I've never seen happier Baby Queers than when I went to The Crib in 2005.
The Crib was an all-ages, 18+ party in San Francisco from the aughts to the early 2010s. Every Thursday, five hundred 18-21-year-old Queer kids packed into a massive club in the SOMA neighborhood, among the leather bars and warehouses. It was a barely-legal frenzy of dry-humping, fueled by hormones and Red Bull. For those too young for The Castro, it was the party. Baby Dykes, baby Gays and their fag hags, non-binary kids (before we used that word), armed with only flip phones, dressed in Abercrombie, frosty spiked hair, puka shell necklaces, plucked eyebrows, lip piercings, and acne, dancing to Destiny's Child, The Pussycat Dolls, Nelly Furtado, and Justin Timberlake.
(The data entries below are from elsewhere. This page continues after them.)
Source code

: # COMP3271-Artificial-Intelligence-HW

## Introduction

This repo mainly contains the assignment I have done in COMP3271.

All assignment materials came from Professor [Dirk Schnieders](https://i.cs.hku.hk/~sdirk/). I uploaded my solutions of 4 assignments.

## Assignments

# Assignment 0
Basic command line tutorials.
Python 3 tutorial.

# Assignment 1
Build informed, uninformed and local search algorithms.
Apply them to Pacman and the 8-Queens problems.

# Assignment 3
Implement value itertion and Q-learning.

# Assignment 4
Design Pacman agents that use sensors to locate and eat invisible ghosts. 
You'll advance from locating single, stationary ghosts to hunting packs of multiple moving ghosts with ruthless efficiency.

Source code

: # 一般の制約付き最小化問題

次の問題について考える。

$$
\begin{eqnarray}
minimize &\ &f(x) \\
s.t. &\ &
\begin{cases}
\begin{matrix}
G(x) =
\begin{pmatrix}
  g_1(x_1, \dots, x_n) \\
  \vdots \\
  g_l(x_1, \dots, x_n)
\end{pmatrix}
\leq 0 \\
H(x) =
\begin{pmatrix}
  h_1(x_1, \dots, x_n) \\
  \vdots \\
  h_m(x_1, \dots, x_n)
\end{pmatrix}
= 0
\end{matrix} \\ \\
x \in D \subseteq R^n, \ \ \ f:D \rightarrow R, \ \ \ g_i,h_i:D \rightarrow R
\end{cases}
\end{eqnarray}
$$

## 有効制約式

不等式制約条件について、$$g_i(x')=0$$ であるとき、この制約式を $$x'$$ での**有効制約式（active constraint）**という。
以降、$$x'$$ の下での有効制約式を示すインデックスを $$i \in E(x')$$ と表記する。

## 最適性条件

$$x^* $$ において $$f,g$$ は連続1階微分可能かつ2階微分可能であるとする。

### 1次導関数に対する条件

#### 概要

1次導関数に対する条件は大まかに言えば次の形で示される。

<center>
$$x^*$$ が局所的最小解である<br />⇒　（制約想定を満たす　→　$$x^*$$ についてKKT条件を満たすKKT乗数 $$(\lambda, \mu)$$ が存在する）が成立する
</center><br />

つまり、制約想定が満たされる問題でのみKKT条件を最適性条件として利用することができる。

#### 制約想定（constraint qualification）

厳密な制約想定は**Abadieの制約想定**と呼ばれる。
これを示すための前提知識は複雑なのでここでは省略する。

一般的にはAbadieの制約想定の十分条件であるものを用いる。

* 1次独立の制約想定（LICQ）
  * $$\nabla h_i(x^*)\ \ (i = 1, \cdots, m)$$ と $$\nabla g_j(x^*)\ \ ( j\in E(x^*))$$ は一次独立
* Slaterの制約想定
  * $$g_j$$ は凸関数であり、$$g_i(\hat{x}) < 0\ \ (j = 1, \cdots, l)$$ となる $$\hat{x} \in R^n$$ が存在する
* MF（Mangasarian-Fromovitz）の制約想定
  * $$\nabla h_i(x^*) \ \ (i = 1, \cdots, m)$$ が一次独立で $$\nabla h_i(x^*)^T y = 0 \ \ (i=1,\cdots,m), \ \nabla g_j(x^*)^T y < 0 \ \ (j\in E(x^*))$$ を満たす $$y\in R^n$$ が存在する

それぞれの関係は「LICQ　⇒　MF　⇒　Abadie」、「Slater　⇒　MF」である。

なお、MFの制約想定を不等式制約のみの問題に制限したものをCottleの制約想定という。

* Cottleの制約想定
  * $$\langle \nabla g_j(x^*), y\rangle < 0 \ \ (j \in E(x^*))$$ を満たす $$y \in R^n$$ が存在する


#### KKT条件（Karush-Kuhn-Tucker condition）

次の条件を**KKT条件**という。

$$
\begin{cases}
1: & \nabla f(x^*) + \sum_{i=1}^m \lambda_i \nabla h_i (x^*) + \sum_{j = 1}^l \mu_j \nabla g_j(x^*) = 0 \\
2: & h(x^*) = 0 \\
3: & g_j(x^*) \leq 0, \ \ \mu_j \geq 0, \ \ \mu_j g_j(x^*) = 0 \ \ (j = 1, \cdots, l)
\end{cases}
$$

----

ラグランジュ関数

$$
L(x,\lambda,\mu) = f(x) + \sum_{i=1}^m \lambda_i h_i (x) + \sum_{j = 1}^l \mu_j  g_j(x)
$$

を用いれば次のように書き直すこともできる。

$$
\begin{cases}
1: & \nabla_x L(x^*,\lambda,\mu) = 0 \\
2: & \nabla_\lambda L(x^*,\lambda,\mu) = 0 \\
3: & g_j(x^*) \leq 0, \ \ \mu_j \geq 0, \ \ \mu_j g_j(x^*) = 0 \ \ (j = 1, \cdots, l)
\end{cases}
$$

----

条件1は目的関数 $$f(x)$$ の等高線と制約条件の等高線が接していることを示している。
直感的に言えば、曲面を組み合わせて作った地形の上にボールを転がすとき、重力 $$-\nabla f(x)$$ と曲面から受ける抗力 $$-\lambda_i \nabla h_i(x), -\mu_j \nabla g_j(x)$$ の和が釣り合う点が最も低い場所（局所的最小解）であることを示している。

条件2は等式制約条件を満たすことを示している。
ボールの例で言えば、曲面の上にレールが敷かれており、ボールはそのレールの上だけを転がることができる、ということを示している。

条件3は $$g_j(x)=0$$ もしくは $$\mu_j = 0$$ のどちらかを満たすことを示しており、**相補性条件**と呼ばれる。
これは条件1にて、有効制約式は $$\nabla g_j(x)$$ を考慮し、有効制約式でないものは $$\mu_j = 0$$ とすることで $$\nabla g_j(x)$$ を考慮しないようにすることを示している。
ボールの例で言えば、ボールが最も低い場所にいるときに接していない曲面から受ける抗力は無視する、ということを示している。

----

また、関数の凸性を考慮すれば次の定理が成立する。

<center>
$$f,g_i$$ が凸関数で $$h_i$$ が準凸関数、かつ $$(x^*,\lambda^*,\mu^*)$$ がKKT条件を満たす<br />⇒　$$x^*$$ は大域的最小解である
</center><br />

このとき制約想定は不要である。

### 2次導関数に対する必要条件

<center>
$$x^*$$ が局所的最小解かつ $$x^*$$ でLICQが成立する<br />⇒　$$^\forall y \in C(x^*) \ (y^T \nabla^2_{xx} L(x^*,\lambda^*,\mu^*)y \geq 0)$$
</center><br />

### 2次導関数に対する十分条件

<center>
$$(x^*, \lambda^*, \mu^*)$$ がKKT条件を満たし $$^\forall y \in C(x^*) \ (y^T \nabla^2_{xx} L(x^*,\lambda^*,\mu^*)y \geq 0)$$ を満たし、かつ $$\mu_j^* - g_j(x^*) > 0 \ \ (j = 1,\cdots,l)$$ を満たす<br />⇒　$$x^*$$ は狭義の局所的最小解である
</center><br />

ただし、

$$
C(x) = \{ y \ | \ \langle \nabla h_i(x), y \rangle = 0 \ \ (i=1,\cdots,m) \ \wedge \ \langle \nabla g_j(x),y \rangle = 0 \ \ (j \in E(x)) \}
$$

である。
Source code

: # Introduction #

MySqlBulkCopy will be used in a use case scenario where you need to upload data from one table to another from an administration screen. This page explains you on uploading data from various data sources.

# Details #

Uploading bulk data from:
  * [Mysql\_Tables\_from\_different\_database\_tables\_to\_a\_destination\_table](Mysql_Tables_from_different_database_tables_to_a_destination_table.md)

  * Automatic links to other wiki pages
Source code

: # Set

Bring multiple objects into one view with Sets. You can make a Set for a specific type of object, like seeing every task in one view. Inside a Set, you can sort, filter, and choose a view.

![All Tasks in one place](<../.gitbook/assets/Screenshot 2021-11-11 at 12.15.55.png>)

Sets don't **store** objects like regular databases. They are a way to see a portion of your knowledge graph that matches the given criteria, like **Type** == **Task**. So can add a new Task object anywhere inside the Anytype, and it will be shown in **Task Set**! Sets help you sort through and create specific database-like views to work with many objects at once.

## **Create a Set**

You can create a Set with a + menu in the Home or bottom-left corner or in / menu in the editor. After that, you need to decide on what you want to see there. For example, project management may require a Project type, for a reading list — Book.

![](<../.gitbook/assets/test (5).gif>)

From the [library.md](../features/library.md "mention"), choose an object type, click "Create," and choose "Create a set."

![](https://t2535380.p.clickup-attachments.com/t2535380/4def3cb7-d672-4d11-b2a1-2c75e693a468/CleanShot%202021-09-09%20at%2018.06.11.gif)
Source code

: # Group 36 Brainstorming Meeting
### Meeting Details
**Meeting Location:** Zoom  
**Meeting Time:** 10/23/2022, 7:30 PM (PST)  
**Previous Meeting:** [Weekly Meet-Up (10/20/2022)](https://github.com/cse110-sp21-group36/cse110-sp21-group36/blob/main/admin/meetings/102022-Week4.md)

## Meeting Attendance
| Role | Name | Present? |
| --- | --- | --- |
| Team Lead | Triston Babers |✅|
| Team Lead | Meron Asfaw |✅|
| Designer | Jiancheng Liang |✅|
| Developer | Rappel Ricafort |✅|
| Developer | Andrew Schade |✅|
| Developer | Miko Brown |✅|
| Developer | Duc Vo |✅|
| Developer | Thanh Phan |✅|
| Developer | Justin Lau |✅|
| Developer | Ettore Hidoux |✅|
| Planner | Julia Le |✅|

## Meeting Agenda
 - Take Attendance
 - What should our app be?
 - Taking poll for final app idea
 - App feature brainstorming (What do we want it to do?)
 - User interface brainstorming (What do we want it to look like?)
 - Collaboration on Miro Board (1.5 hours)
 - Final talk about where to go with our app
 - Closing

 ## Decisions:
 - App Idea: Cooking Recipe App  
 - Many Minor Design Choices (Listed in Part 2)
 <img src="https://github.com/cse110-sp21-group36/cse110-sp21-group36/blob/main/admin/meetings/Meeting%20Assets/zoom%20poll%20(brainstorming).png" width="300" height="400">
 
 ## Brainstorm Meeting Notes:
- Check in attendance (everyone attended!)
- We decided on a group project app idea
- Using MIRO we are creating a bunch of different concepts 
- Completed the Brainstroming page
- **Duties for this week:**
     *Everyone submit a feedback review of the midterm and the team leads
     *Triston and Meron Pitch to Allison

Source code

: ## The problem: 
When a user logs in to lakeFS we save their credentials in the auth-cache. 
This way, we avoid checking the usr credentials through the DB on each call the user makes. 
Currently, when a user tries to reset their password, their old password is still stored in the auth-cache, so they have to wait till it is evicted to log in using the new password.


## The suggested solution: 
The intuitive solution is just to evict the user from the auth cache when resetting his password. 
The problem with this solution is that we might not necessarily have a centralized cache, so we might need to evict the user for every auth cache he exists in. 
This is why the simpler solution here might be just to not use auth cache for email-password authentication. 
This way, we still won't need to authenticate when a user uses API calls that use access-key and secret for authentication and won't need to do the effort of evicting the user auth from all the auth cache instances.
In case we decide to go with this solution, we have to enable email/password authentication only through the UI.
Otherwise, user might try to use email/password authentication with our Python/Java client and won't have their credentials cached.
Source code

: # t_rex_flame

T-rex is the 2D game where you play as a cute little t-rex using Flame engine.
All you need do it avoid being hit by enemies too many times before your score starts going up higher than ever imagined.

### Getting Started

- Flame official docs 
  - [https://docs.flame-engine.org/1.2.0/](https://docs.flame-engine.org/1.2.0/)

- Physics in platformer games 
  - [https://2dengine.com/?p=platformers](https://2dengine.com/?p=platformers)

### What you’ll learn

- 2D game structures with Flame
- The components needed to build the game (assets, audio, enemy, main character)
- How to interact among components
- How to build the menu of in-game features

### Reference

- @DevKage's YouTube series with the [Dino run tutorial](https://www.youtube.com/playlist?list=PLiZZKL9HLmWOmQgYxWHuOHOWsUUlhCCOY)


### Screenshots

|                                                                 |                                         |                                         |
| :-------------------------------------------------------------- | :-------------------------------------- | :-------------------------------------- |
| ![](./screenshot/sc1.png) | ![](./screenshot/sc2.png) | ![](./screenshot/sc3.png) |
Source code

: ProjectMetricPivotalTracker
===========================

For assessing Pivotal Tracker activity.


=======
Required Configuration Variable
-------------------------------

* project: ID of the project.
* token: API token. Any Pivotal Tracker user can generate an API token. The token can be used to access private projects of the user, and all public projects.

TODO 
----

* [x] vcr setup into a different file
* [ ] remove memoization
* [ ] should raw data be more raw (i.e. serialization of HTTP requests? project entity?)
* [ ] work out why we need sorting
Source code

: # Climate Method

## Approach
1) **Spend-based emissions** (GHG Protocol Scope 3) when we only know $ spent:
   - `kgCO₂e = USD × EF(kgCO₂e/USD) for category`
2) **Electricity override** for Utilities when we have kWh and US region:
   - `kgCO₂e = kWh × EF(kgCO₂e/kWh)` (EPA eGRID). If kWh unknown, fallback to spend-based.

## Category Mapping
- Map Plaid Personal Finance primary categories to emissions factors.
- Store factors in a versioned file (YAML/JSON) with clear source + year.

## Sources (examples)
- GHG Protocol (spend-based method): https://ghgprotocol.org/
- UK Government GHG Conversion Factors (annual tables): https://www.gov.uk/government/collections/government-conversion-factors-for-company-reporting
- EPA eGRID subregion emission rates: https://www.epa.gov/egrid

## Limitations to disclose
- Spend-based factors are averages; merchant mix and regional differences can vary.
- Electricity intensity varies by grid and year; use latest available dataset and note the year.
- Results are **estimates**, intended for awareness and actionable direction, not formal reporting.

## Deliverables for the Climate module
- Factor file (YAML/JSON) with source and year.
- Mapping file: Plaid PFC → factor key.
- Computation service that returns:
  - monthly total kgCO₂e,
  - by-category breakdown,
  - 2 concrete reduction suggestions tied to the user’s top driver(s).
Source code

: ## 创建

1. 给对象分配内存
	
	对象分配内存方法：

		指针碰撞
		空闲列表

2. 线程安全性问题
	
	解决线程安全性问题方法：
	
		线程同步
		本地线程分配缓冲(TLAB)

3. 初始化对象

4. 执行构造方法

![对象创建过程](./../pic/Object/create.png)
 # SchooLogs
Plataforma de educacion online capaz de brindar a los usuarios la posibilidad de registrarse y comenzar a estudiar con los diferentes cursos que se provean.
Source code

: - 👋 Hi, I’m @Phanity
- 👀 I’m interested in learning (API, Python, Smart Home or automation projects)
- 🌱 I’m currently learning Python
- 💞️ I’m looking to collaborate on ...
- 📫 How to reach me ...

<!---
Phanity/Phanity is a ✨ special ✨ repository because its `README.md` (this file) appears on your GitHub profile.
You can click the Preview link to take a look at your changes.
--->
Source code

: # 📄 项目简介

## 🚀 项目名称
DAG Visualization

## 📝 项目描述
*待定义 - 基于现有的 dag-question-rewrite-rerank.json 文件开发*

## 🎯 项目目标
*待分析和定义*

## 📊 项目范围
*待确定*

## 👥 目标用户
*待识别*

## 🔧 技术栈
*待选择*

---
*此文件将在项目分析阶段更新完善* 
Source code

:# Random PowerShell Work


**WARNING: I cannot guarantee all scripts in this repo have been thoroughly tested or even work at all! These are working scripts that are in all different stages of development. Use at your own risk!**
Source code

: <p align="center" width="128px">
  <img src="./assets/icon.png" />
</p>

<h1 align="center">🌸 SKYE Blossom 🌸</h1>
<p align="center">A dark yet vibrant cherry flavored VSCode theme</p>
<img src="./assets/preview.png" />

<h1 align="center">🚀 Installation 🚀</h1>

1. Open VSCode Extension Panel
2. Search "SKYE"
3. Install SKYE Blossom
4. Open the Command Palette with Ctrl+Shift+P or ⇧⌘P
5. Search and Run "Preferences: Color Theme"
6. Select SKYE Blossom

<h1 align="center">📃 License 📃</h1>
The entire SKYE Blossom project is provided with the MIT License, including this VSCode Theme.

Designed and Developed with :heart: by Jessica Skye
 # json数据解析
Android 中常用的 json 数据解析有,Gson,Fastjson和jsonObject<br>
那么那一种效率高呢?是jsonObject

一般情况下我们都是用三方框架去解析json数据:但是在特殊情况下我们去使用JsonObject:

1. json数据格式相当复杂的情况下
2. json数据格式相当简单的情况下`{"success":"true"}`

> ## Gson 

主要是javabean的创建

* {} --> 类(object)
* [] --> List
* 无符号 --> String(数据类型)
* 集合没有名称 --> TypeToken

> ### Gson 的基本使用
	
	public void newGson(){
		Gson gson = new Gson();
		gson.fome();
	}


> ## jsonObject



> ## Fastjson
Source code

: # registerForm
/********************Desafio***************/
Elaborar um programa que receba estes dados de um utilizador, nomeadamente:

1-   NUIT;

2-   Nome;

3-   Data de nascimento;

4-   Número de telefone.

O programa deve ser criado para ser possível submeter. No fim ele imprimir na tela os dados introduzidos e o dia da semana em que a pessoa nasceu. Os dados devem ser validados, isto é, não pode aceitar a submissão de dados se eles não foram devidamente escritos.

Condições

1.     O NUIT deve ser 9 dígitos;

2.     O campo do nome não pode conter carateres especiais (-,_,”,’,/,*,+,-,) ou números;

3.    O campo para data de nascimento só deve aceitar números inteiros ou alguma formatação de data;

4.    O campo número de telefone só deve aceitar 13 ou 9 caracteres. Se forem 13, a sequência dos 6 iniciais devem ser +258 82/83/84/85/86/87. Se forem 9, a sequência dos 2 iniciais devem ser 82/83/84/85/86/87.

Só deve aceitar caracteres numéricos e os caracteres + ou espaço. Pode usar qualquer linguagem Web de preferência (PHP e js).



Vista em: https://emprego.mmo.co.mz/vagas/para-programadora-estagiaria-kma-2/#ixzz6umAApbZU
The Crib was produced by my friend Juan, a handsome frat boy who cooked up themes worthy of Spring Break: underwear karaoke contests, kiddie pool wrestling, proms where boys switched clothes with the girls. It didn’t take much for the crowd to go feral.
The first time I ever felt old was stepping onto the dance floor of The Crib, even though I was only 25. It was my first gig as a club photographer. Every party had one before we all had cameras on our phones. It was good money and free drinks. The next day, I'd meet Juan to get cash in exchange for a burnt CD of photos, which he uploaded to Photobucket. It was a Friday night ritual for the kids to go through hundreds of images and post their favorites to MySpace. A photograph still felt like a treat, not an intrusion, and most of them hammed it up for my lens. This was the infancy of social media and the swan song of tech optimism, when we felt the internet would bring us all closer.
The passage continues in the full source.